David Cameron and George Osborne were snooty and found it difficult to understand people from less privileged backgrounds, according to the former chairman of the 1922 Committee.
Asked by Camilla Tominey if it was fair to say he found the pair to be snooty, Lord Graham Brady told GB News: “A little bit snooty, perhaps.
“They found it a bit difficult to understand people like me and they certainly found it very difficult to understand about how very important to somebody like me the grammar schools are. For me, that was how I got on in life.
“It was the obvious, successful route to social mobility, and it was for them, something that could be treated quite casually.”
Brady, the author of a new book about his time as an MP, titled “Kingmaker”, also said another former Prime Minister, Theresa May, liked to take credit for other people’s work.

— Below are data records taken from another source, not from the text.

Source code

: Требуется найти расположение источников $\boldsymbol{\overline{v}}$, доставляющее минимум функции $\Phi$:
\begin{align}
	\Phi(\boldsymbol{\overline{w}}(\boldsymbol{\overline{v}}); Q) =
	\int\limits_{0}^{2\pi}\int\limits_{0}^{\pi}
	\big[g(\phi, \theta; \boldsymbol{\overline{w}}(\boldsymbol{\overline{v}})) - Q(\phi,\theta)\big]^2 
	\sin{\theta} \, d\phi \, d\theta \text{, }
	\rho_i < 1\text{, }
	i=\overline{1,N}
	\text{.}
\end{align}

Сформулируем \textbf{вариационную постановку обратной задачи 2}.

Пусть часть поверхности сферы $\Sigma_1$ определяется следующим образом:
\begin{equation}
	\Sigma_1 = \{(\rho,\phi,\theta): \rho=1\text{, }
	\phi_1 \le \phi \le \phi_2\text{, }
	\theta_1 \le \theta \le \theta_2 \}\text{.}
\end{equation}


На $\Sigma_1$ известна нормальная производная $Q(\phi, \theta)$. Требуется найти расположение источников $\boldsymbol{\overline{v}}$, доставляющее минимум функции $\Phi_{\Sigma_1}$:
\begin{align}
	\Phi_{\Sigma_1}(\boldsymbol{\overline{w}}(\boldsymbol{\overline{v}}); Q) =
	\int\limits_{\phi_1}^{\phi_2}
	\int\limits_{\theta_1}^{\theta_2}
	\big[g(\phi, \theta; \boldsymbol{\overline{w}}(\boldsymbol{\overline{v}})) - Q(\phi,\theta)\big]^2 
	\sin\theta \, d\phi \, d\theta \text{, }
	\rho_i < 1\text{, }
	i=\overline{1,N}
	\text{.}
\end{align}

He said: “That's something that goes back to when, a long time ago, when we were in opposition and I was on her shadow team.

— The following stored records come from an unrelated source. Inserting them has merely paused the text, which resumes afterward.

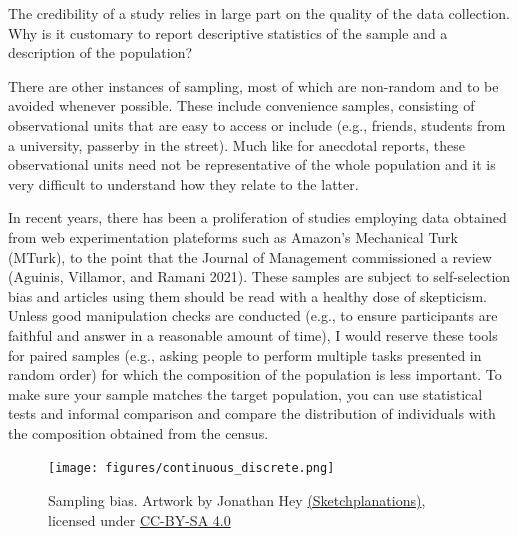 \documentclass[
  11pt,
  letterpaper,
]{scrbook}
\theoremstyle{definition}
\theoremstyle{remark}
\begin{document}
\begin{tcolorbox}[enhanced jigsaw, title=\textcolor{quarto-callout-note-color}{\faInfo}\hspace{0.5em}{Thinking outside the box}, bottomtitle=1mm, opacitybacktitle=0.6, colframe=quarto-callout-note-color-frame, leftrule=.75mm, coltitle=black, colbacktitle=quarto-callout-note-color!10!white, colback=white, toprule=.15mm, rightrule=.15mm, breakable, bottomrule=.15mm, opacityback=0, toptitle=1mm, titlerule=0mm, arc=.35mm, left=2mm]

The credibility of a study relies in large part on the quality of the
data collection. Why is it customary to report descriptive statistics of
the sample and a description of the population?

\end{tcolorbox}

There are other instances of sampling, most of which are non-random and
to be avoided whenever possible. These include convenience samples,
consisting of observational units that are easy to access or include
(e.g., friends, students from a university, passerby in the street).
Much like for anecdotal reports, these observational units need not be
representative of the whole population and it is very difficult to
understand how they relate to the latter.

In recent years, there has been a proliferation of studies employing
data obtained from web experimentation plateforms such as Amazon's
Mechanical Turk (MTurk), to the point that the Journal of Management
commissioned a review (Aguinis, Villamor, and Ramani 2021). These
samples are subject to self-selection bias and articles using them
should be read with a healthy dose of skepticism. Unless good
manipulation checks are conducted (e.g., to ensure participants are
faithful and answer in a reasonable amount of time), I would reserve
these tools for paired samples (e.g., asking people to perform multiple
tasks presented in random order) for which the composition of the
population is less important. To make sure your sample matches the
target population, you can use statistical tests and informal comparison
and compare the distribution of individuals with the composition
obtained from the census.

\begin{figure}[ht!]

{\centering \texttt{[image: figures/continuous\_discrete.png]}

}

\caption{\label{fig-samplingbias}Sampling bias. Artwork by Jonathan Hey
\href{https://sketchplanations.com/sampling-bias}{(Sketchplanations)},
licensed under
\href{https://creativecommons.org/licenses/by-nc/4.0/}{CC-BY-SA 4.0}}

\end{figure}
\end{document}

“That was just a fact. There were opportunities that came in, media bids. She thought she should do them all.
“And of course, she was very ambitious, and there's nothing wrong with that.”
Lord Brady also said he stayed inside 10 Downing Street after telling Liz Truss she had to resign, to avoid questions from journalists.
He said: “I didn't have to stay, but I offered to stay. And again, [because of] the odd experience that I had of doing this on more than one occasion, I was very much aware that if I walked out of the front door of Number 10, there would be 200 journalists there and cameras, and asking you, ‘what have you discovered?’
“So I said, it'd be much easier if I can either have a car to take me back to the Palace of Westminster, which of course is very close by, but it's the only way you can get there without being in public, or if you prefer, I'm happy to stay in the building until you’ve made the statement.
“I think she realised her time was up. I had the sense that she was quite relieved. Obviously, she'd been under intense pressure for some weeks.
“I commented on the previous Prime Minister's Questions that she'd been through, and I saw her immediately after that as well.
“I congratulated her on simply getting through it, because it was torrid.”